→ Assignment: Working through the lines below, return each one that holds "await".

→ Saved entries:
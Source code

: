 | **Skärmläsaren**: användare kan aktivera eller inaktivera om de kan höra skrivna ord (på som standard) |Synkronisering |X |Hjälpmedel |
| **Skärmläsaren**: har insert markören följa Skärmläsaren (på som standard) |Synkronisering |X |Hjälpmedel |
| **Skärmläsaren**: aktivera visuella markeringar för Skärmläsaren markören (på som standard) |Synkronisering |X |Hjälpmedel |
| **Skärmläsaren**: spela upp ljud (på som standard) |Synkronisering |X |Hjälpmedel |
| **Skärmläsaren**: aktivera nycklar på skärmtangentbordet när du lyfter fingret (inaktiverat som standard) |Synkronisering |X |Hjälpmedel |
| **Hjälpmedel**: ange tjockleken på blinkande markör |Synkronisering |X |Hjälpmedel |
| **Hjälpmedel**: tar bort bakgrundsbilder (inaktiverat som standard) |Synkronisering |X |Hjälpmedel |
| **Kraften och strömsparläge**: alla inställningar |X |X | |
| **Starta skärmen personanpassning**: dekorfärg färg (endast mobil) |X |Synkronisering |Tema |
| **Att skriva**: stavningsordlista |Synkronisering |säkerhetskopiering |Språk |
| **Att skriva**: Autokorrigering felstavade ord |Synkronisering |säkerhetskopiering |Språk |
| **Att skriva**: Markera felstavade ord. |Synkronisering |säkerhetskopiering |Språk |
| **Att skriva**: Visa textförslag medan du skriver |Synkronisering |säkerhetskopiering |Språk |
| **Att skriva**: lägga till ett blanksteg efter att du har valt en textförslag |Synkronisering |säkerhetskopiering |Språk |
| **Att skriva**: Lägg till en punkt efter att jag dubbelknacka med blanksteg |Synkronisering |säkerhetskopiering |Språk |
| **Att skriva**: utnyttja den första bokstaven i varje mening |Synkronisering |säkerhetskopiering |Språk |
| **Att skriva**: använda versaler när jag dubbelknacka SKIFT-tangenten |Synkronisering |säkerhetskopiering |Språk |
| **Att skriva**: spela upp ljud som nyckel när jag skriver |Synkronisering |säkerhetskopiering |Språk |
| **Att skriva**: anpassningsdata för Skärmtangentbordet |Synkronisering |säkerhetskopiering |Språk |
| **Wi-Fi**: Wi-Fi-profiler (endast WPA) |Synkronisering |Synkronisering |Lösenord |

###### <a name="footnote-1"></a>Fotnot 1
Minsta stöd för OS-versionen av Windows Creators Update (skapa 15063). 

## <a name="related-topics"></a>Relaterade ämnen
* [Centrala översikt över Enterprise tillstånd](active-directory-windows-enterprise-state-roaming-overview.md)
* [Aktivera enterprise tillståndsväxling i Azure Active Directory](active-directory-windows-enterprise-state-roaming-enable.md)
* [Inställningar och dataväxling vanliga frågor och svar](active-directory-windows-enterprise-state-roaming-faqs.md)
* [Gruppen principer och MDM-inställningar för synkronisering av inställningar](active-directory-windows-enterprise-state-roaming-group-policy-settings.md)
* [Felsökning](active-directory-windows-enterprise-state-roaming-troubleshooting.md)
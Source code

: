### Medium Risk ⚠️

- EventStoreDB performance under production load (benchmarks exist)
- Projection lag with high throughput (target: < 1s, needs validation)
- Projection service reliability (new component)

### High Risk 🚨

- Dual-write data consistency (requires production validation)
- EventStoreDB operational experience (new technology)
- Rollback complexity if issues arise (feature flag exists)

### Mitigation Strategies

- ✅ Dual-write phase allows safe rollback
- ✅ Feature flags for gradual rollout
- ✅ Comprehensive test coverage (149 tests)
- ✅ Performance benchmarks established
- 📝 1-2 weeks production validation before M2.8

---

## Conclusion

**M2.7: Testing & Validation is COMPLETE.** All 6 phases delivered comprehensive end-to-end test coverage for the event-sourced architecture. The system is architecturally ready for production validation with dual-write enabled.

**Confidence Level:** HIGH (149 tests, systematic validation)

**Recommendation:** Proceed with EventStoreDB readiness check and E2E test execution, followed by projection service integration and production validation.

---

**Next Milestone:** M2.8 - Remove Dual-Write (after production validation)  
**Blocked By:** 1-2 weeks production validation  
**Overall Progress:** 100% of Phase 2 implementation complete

* * *

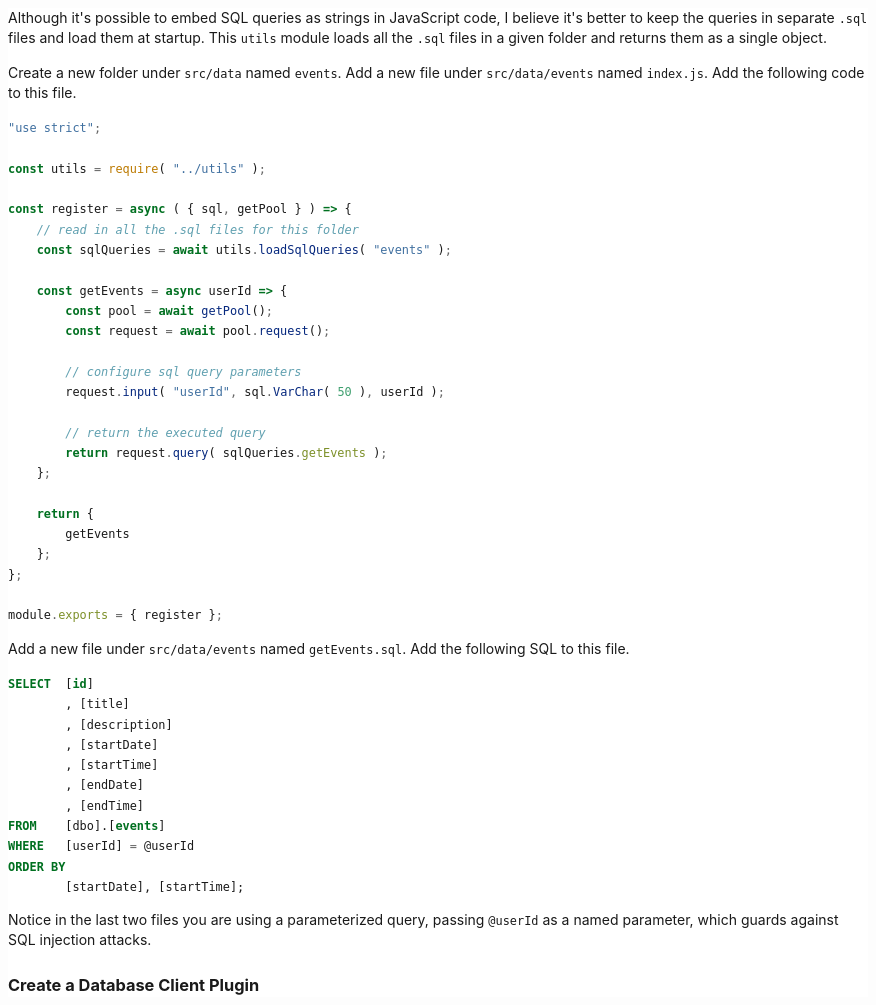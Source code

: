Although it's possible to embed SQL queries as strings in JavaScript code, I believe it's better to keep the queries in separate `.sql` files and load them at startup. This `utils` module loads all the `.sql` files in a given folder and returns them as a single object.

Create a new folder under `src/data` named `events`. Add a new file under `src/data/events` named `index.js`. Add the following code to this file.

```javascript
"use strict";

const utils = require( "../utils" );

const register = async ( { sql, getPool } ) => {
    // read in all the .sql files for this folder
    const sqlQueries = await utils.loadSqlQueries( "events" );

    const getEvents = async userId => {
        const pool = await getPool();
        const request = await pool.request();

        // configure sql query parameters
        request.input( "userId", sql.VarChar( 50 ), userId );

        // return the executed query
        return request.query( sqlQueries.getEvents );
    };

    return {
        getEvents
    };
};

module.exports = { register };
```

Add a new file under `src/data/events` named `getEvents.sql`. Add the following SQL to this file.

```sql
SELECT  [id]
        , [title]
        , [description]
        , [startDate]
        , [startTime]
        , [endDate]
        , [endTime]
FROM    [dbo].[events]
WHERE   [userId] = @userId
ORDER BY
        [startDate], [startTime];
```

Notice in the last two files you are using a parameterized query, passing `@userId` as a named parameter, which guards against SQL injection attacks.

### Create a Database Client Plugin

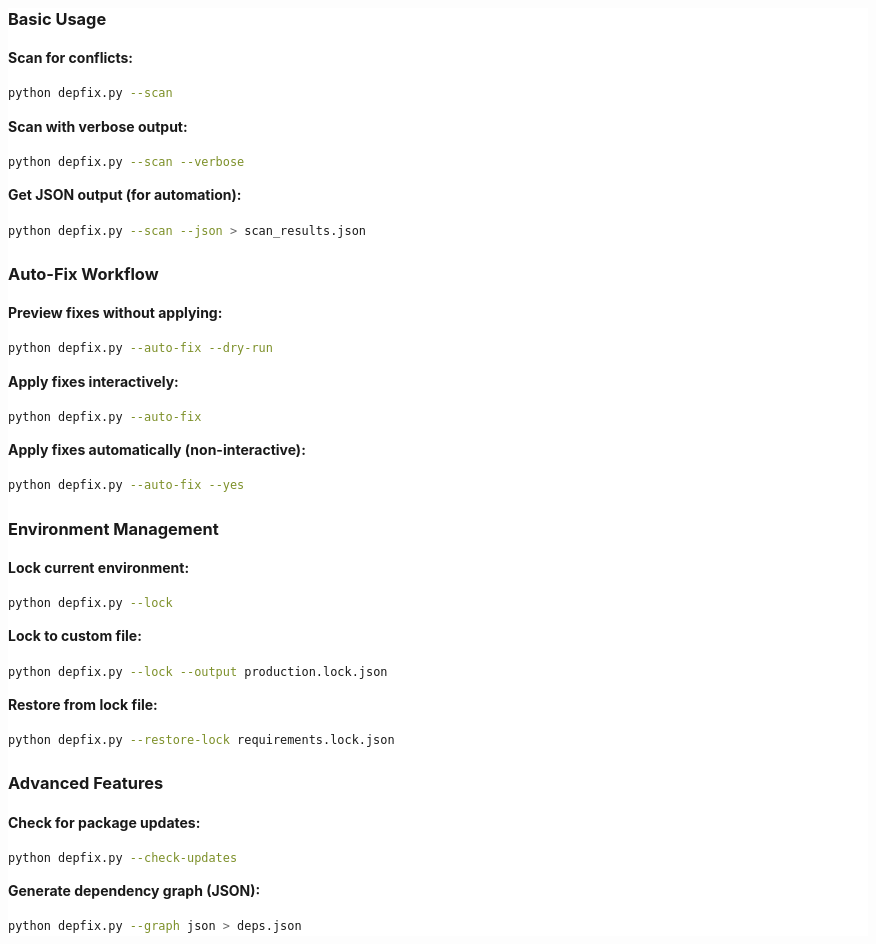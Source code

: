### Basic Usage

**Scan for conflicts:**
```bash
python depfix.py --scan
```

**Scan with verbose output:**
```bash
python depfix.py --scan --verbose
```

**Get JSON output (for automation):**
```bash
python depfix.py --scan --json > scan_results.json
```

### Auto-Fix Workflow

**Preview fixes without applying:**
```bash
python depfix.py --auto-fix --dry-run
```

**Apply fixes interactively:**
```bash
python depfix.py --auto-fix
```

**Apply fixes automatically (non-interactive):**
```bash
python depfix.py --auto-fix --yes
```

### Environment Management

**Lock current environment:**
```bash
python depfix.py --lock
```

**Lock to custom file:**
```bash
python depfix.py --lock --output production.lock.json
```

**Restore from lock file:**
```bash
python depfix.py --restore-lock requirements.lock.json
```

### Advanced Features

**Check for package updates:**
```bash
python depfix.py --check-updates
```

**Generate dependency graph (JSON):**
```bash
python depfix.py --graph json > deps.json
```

→ Answer section:
    const sqlQueries = await utils.loadSqlQueries( "events" );
        const pool = await getPool();
        const request = await pool.request();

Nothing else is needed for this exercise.